> TASK INSTRUCTIONS: Write out, word for word, the line that contains "Code kata exercise environment" and each line after it down to the last line of the data below. Include nothing more.

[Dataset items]
-- Opening Marker --
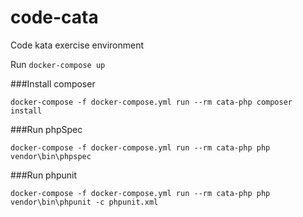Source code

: # code-cata
Code kata exercise environment

Run `docker-compose up`

###Install composer

`docker-compose -f docker-compose.yml run --rm cata-php composer install`

###Run phpSpec
 
`docker-compose -f docker-compose.yml run --rm cata-php php vendor\bin\phpspec`

###Run phpunit
 
`docker-compose -f docker-compose.yml run --rm cata-php php vendor\bin\phpunit -c phpunit.xml`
-- Closing Marker --
> RESPONSE BOX:
Code kata exercise environment

Run `docker-compose up`

###Install composer

`docker-compose -f docker-compose.yml run --rm cata-php composer install`

###Run phpSpec
 
`docker-compose -f docker-compose.yml run --rm cata-php php vendor\bin\phpspec`

###Run phpunit
 
`docker-compose -f docker-compose.yml run --rm cata-php php vendor\bin\phpunit -c phpunit.xml`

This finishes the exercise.